From e26782759ca731c40fb926c04f53764d487713a2 Mon Sep 17 00:00:00 2001
From: patil-suraj <surajp815@gmail.com>
Date: Thu, 16 Jun 2022 18:14:01 +0200
Subject: [PATCH 10/13] add GradTTS in init

---
 src/diffusers/__init__.py           | 2 +-
 src/diffusers/pipelines/__init__.py | 1 +
 2 files changed, 2 insertions(+), 1 deletion(-)

diff --git a/src/diffusers/__init__.py b/src/diffusers/__init__.py
index 7e04aa0ac8..4e0b9b12c2 100644
--- a/src/diffusers/__init__.py
+++ b/src/diffusers/__init__.py
@@ -10,6 +10,6 @@ from .models.unet_glide import GLIDEUNetModel, GLIDESuperResUNetModel, GLIDEText
 from .models.unet_ldm import UNetLDMModel
 from .models.unet_grad_tts import UNetGradTTSModel
 from .pipeline_utils import DiffusionPipeline
-from .pipelines import DDIM, DDPM, GLIDE, LatentDiffusion, PNDM, BDDM
+from .pipelines import DDIM, DDPM, GLIDE, LatentDiffusion, PNDM, BDDM, GradTTS
 from .schedulers import DDIMScheduler, DDPMScheduler, SchedulerMixin, PNDMScheduler, GradTTSScheduler
 from .schedulers.classifier_free_guidance import ClassifierFreeGuidanceScheduler
diff --git a/src/diffusers/pipelines/__init__.py b/src/diffusers/pipelines/__init__.py
index e0d2bf2e30..176335b85a 100644
--- a/src/diffusers/pipelines/__init__.py
+++ b/src/diffusers/pipelines/__init__.py
@@ -4,3 +4,4 @@ from .pipeline_pndm import PNDM
 from .pipeline_glide import GLIDE
 from .pipeline_latent_diffusion import LatentDiffusion
 from .pipeline_bddm import BDDM
+from .pipeline_grad_tts import GradTTS
\ No newline at end of file

From 5a3467e623c4d74c1f9f2a1239e5a6e0d91042fc Mon Sep 17 00:00:00 2001
From: patil-suraj <surajp815@gmail.com>
Date: Thu, 16 Jun 2022 18:17:45 +0200
Subject: [PATCH 11/13] add default params for GradTTS

---
 src/diffusers/pipelines/pipeline_grad_tts.py | 3 +--
 1 file changed, 1 insertion(+), 2 deletions(-)

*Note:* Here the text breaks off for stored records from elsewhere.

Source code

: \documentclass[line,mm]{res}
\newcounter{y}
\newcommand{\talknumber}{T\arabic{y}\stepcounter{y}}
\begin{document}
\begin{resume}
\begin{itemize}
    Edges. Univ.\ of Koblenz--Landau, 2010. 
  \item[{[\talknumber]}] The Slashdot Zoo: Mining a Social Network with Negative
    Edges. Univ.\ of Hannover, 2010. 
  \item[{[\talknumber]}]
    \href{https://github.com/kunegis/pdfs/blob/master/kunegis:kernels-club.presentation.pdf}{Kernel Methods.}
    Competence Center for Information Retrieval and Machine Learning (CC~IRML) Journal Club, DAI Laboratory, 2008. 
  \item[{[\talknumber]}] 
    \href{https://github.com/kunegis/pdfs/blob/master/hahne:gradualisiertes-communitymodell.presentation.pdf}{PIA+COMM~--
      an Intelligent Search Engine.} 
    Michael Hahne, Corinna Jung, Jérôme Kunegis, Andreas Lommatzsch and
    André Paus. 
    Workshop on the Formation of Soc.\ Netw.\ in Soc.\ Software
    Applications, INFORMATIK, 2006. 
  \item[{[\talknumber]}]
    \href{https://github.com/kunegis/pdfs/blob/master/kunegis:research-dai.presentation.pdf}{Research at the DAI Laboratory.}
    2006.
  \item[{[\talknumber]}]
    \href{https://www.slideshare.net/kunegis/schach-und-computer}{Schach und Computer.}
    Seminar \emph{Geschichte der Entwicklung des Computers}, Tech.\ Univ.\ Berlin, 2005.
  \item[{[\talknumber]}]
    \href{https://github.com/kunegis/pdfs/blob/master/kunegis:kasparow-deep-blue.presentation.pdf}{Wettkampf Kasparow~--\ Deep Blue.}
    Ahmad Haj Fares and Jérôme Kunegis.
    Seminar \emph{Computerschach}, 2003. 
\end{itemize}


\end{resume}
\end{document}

diff --git a/src/diffusers/pipelines/pipeline_grad_tts.py b/src/diffusers/pipelines/pipeline_grad_tts.py
index 9f6fdbba59..cd4f92dd90 100644
--- a/src/diffusers/pipelines/pipeline_grad_tts.py
+++ b/src/diffusers/pipelines/pipeline_grad_tts.py
@@ -396,7 +396,7 @@ class GradTTS(DiffusionPipeline):
         self.register_modules(unet=unet, text_encoder=text_encoder, noise_scheduler=noise_scheduler, tokenizer=tokenizer)
     
     @torch.no_grad()
-    def __call__(self, text, num_inference_steps, generator, temperature, length_scale, speaker_id=None, torch_device=None):
+    def __call__(self, text, num_inference_steps=50, temperature=1.3, length_scale=0.91, speaker_id=15, torch_device=None):
         if torch_device is None:
             torch_device = torch.device("cuda:0" if torch.cuda.is_available() else "cpu")
         
@@ -427,7 +427,6 @@ class GradTTS(DiffusionPipeline):
         # Align encoded text and get mu_y
         mu_y = torch.matmul(attn.squeeze(1).transpose(1, 2), mu_x.transpose(1, 2))
         mu_y = mu_y.transpose(1, 2)
-        encoder_outputs = mu_y[:, :, :y_max_length]
 
         # Sample latent representation from terminal distribution N(mu_y, I)
         z = mu_y + torch.randn_like(mu_y, device=mu_y.device) / temperature

From ace07110c1696ccc47fa6eb8a36d153adb840e77 Mon Sep 17 00:00:00 2001
From: patil-suraj <surajp815@gmail.com>
Date: Thu, 16 Jun 2022 18:26:00 +0200
Subject: [PATCH 12/13] style

---
 src/diffusers/models/unet_grad_tts.py         |   5 +-
 src/diffusers/pipelines/grad_tts_utils.py     | 256 ++++++++++++------
 src/diffusers/pipelines/pipeline_grad_tts.py  |  44 +--
 src/diffusers/schedulers/__init__.py          |   2 +-
 .../schedulers/scheduling_grad_tts.py         |   4 +-
 5 files changed, 197 insertions(+), 114 deletions(-)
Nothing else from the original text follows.